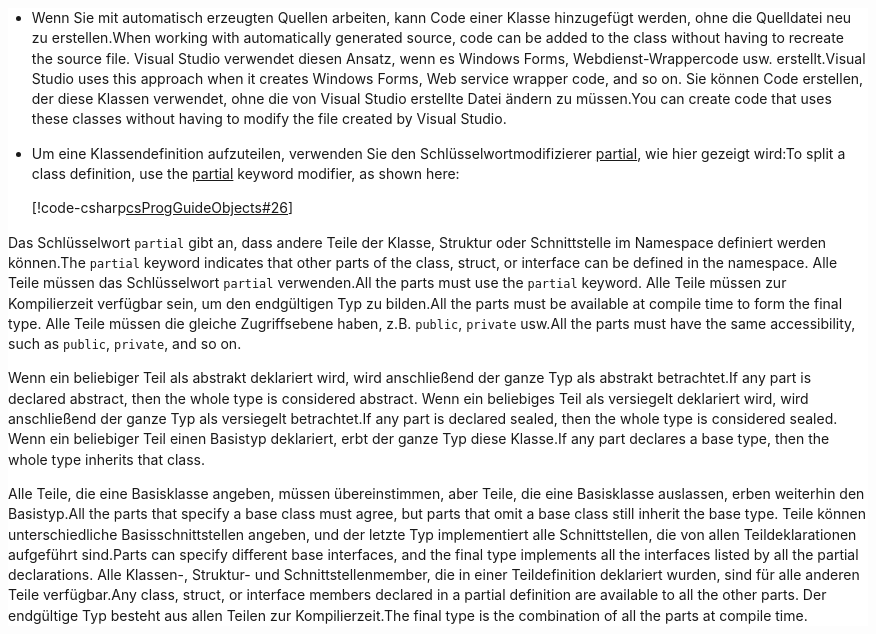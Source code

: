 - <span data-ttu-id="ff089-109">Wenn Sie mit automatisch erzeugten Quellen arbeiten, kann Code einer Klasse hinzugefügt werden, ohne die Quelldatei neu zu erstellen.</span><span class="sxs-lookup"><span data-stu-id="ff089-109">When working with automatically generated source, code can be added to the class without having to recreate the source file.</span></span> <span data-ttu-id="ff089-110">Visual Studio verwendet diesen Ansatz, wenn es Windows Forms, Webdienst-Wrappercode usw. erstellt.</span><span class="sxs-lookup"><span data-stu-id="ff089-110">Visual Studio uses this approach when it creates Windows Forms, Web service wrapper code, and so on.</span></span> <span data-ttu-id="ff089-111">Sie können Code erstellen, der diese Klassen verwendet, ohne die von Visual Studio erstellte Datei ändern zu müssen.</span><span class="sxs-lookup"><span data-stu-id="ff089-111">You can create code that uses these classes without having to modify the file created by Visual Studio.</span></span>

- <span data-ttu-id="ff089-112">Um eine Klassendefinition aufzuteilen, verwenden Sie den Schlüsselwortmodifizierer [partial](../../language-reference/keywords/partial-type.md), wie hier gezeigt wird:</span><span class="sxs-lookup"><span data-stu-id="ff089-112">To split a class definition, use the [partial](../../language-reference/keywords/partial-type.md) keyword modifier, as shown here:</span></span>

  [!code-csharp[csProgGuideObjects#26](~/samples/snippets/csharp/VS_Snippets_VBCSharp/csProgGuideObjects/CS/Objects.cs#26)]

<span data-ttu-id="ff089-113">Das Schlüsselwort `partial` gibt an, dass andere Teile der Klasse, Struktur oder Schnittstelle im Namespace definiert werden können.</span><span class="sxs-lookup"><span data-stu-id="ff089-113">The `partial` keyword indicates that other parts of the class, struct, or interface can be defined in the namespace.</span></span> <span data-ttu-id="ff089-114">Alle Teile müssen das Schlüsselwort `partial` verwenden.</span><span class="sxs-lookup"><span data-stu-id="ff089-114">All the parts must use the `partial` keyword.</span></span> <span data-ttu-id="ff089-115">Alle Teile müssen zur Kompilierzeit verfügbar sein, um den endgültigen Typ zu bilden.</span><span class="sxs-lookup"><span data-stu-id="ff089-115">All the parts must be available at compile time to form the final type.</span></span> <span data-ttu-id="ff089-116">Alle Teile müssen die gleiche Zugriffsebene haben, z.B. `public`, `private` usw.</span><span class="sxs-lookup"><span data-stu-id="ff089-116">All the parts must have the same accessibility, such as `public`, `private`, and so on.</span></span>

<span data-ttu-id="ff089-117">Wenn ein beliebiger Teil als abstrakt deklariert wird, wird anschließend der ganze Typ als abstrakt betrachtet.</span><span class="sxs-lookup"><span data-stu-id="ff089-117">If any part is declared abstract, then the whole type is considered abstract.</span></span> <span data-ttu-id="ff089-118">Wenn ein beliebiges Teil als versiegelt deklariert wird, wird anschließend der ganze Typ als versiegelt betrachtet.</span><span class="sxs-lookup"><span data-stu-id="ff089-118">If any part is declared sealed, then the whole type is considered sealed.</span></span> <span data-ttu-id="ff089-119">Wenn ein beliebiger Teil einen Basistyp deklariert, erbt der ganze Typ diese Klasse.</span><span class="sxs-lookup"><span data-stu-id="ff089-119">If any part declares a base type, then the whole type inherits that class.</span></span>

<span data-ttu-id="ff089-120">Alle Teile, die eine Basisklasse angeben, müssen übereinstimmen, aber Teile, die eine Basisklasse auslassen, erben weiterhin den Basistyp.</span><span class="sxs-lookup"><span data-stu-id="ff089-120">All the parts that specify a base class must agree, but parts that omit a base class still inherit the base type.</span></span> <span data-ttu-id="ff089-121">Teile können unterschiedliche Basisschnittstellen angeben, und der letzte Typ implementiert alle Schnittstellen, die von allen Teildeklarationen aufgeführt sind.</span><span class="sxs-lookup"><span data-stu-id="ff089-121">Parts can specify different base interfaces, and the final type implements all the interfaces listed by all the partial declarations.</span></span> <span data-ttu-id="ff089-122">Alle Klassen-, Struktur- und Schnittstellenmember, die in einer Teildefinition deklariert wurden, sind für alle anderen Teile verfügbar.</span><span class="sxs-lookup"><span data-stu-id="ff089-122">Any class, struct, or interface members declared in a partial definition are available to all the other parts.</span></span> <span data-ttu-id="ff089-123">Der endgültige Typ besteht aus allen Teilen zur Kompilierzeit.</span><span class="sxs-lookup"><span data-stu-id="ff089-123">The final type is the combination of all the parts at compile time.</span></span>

# # # # # # #

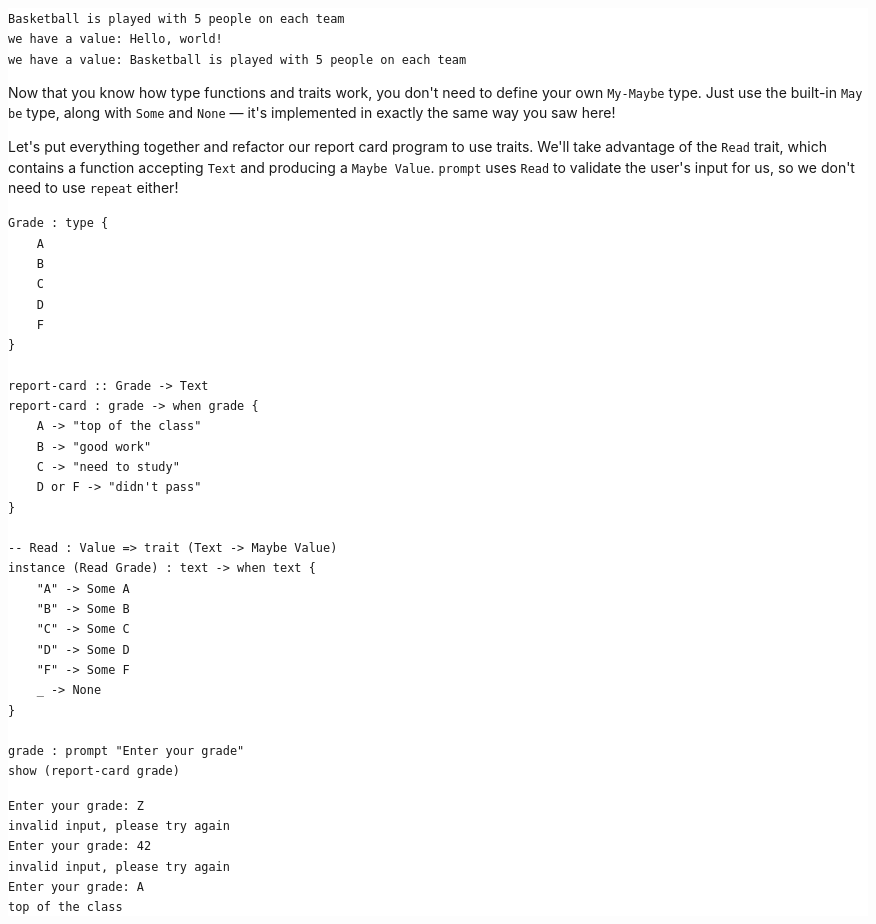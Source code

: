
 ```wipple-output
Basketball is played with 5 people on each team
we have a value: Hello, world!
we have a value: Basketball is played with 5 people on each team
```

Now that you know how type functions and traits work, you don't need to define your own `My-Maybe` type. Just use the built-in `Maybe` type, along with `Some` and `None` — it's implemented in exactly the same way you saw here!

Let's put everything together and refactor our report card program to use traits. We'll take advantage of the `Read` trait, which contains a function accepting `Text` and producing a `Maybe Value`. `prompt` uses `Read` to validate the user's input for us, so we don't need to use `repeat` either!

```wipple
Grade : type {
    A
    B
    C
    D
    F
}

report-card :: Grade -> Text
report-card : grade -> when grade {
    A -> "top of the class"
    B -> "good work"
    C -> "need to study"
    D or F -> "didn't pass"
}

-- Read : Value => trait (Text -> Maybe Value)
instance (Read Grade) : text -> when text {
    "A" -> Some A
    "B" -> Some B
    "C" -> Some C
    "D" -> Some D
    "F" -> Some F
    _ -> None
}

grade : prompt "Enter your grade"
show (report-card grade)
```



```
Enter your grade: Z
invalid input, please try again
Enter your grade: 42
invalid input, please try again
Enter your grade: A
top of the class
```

# # # # # # #

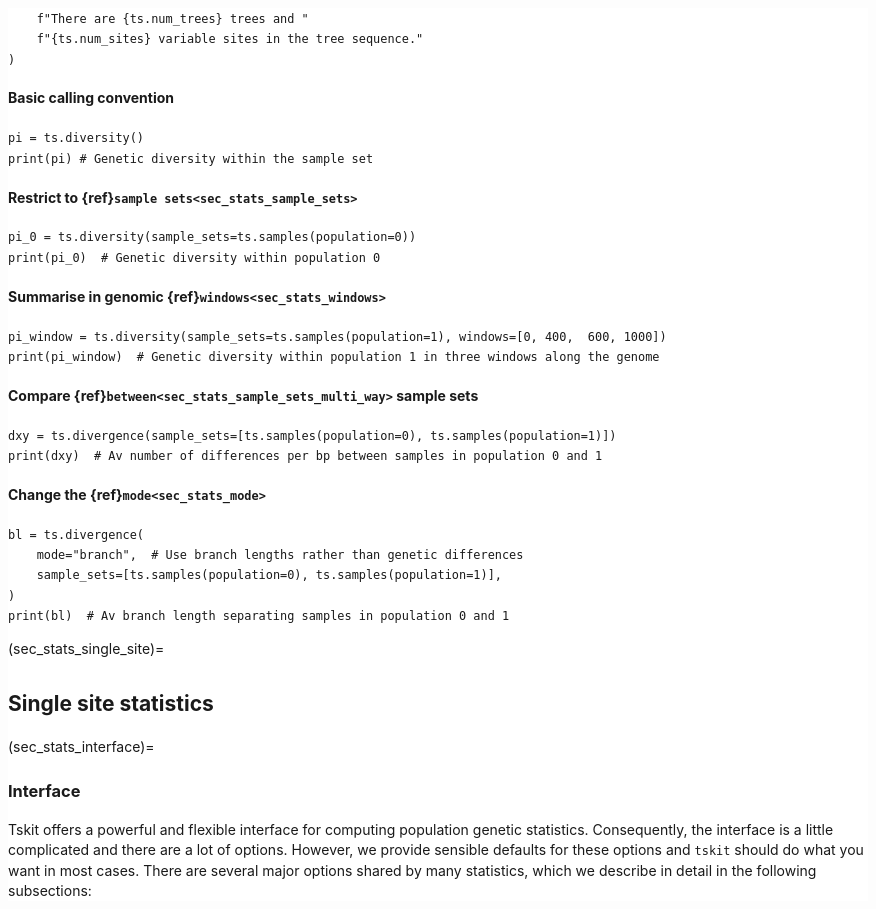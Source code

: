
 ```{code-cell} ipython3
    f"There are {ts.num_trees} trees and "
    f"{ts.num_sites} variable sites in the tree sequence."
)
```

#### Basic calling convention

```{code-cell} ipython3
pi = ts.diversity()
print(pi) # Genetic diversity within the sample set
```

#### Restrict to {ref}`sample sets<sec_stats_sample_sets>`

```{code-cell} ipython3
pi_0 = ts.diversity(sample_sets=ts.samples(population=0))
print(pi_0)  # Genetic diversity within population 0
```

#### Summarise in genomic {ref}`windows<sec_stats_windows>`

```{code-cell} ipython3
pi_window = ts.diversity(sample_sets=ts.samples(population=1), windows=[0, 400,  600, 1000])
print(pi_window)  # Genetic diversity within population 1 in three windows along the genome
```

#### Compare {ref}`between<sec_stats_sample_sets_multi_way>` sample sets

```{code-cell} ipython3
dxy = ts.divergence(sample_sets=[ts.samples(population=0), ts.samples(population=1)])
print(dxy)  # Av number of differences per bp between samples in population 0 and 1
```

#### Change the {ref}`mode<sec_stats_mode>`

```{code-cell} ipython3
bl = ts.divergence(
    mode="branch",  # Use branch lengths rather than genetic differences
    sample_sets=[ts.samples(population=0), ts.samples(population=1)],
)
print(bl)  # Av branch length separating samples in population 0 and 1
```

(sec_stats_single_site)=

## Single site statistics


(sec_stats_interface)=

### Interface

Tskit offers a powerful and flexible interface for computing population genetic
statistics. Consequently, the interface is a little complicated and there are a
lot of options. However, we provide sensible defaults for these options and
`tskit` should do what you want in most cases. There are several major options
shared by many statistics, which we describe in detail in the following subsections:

# # # # # # #

Task details ::
The expected answer is each line of the records above that includes the string "print".

Answer below ::
print(pi) # Genetic diversity within the sample set
print(pi_0)  # Genetic diversity within population 0
print(pi_window)  # Genetic diversity within population 1 in three windows along the genome
print(dxy)  # Av number of differences per bp between samples in population 0 and 1
print(bl)  # Av branch length separating samples in population 0 and 1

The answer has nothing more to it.